We already use sync/atomic in regexp, net and in some other packages
for a reason.

I see atomics in net. I don't see any in regexp, thank goodness.

The problem with scalability is that you can not get away with *any*
amount of simple code. Sometimes you just need an atomic.

That's fine, but we need to find a way to provide them that does not require cleverness to use.

I really appreciate your focus on performance. I care more about maintainability and readability over the long term than I do about raw performance. You are much more comfortable with complex code if it means the code runs faster. If we can find something that satisfies both of us, life will be good for Go programmers.
 
> We need to provide ways for end programmers to avoid being clever. Making
> atomic operations polymorphic does the opposite: it encourages cleverness.

What is required here is something where you can put an object to, and
retrieve the current version of the object. We can call it some other
way, but this is an atomic pointer as an abstraction.

The first big problem is that doing this requires unsafe, and people basically can't use unsafe safely. If this is something we want to promote, I think we need to find a way to do it without unsafe. Converting protobuf and gob to avoid unsafe found bugs in both, and if we can't get those right, we can't promote unsafe as a day-to-day thing.

One possibility is to define, in package atomic

// An Interface provides an atomic load and store of a consistently typed value.
// Interfaces can be created as part of other data structures.
// The zero value for an Interface returns nil from Load.
// Once Store has been called, an Interface must not be copied.
type Interface struct {v interface{}}

// Load returns the value set by the most recent Store.
// It returns nil if there has been no call to Store.
func (p *Interface) Load() interface{}

// Store sets the value of the interface to v.
// All calls to Store for a given Interface must use values of the same type.
// Store of an inconsistent type panics, as does Store(nil).
func (p *Interface) Store(v interface{})

These might need to be implemented in assembly - I am not sure the interface value can be manipulated correctly using the current typed primitives.

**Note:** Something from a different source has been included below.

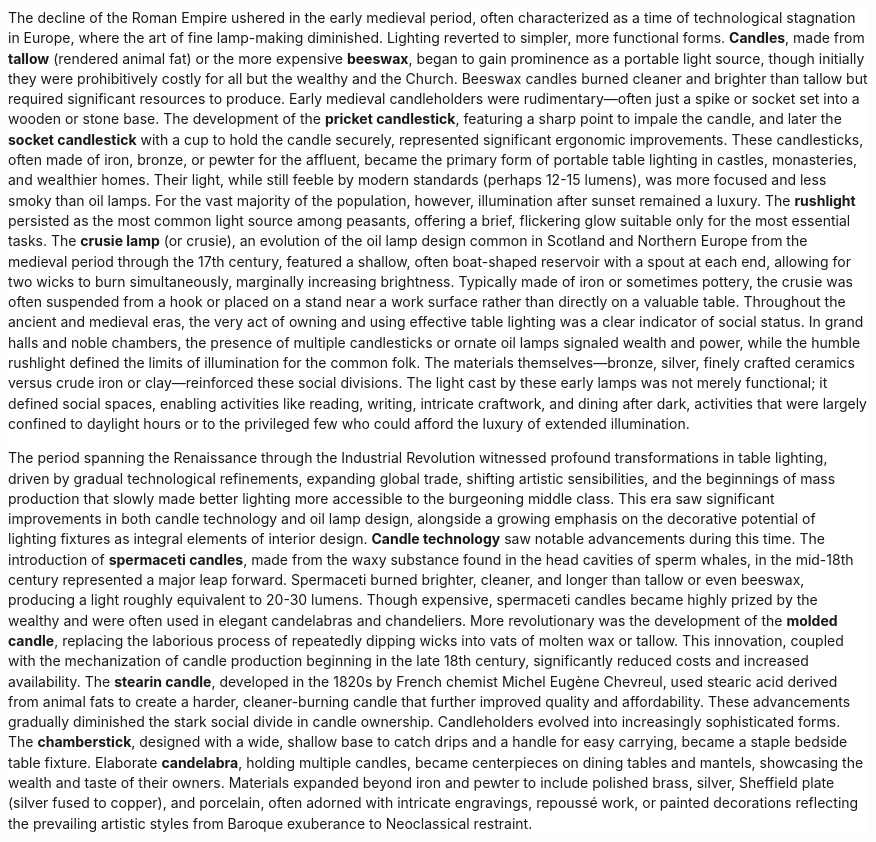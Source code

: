 The decline of the Roman Empire ushered in the early medieval period, often characterized as a time of technological stagnation in Europe, where the art of fine lamp-making diminished. Lighting reverted to simpler, more functional forms. **Candles**, made from **tallow** (rendered animal fat) or the more expensive **beeswax**, began to gain prominence as a portable light source, though initially they were prohibitively costly for all but the wealthy and the Church. Beeswax candles burned cleaner and brighter than tallow but required significant resources to produce. Early medieval candleholders were rudimentary—often just a spike or socket set into a wooden or stone base. The development of the **pricket candlestick**, featuring a sharp point to impale the candle, and later the **socket candlestick** with a cup to hold the candle securely, represented significant ergonomic improvements. These candlesticks, often made of iron, bronze, or pewter for the affluent, became the primary form of portable table lighting in castles, monasteries, and wealthier homes. Their light, while still feeble by modern standards (perhaps 12-15 lumens), was more focused and less smoky than oil lamps. For the vast majority of the population, however, illumination after sunset remained a luxury. The **rushlight** persisted as the most common light source among peasants, offering a brief, flickering glow suitable only for the most essential tasks. The **crusie lamp** (or crusie), an evolution of the oil lamp design common in Scotland and Northern Europe from the medieval period through the 17th century, featured a shallow, often boat-shaped reservoir with a spout at each end, allowing for two wicks to burn simultaneously, marginally increasing brightness. Typically made of iron or sometimes pottery, the crusie was often suspended from a hook or placed on a stand near a work surface rather than directly on a valuable table. Throughout the ancient and medieval eras, the very act of owning and using effective table lighting was a clear indicator of social status. In grand halls and noble chambers, the presence of multiple candlesticks or ornate oil lamps signaled wealth and power, while the humble rushlight defined the limits of illumination for the common folk. The materials themselves—bronze, silver, finely crafted ceramics versus crude iron or clay—reinforced these social divisions. The light cast by these early lamps was not merely functional; it defined social spaces, enabling activities like reading, writing, intricate craftwork, and dining after dark, activities that were largely confined to daylight hours or to the privileged few who could afford the luxury of extended illumination.

The period spanning the Renaissance through the Industrial Revolution witnessed profound transformations in table lighting, driven by gradual technological refinements, expanding global trade, shifting artistic sensibilities, and the beginnings of mass production that slowly made better lighting more accessible to the burgeoning middle class. This era saw significant improvements in both candle technology and oil lamp design, alongside a growing emphasis on the decorative potential of lighting fixtures as integral elements of interior design. **Candle technology** saw notable advancements during this time. The introduction of **spermaceti candles**, made from the waxy substance found in the head cavities of sperm whales, in the mid-18th century represented a major leap forward. Spermaceti burned brighter, cleaner, and longer than tallow or even beeswax, producing a light roughly equivalent to 20-30 lumens. Though expensive, spermaceti candles became highly prized by the wealthy and were often used in elegant candelabras and chandeliers. More revolutionary was the development of the **molded candle**, replacing the laborious process of repeatedly dipping wicks into vats of molten wax or tallow. This innovation, coupled with the mechanization of candle production beginning in the late 18th century, significantly reduced costs and increased availability. The **stearin candle**, developed in the 1820s by French chemist Michel Eugène Chevreul, used stearic acid derived from animal fats to create a harder, cleaner-burning candle that further improved quality and affordability. These advancements gradually diminished the stark social divide in candle ownership. Candleholders evolved into increasingly sophisticated forms. The **chamberstick**, designed with a wide, shallow base to catch drips and a handle for easy carrying, became a staple bedside table fixture. Elaborate **candelabra**, holding multiple candles, became centerpieces on dining tables and mantels, showcasing the wealth and taste of their owners. Materials expanded beyond iron and pewter to include polished brass, silver, Sheffield plate (silver fused to copper), and porcelain, often adorned with intricate engravings, repoussé work, or painted decorations reflecting the prevailing artistic styles from Baroque exuberance to Neoclassical restraint.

In pseudo-code:

Load:

typ = atomicload(&p.v.typ) 
if typ == nil { return nil }
val = atomicload(&p.v.val)
return {typ, val}

Store:

if v == nil { panic }
for {
    typ = atomicload(&p.v.typ)
    if typ == nil && !atomiccas(&p.v.typ, nil, v.typ) { continue }
    if typ != v.typ { panic }
    break
}
atomicstore(&p.v.val, v.val)

The restriction about having a consistently typed value for the lifetime of the Interface means that load and store can use single-word atomic operations. Using interfaces is maybe a little clunky compared to polymorphism, but interfaces are available and polymorphism is not. Interfaces also make it possible to do atomic load/store of multiword structures (with allocations being done automatically underneath).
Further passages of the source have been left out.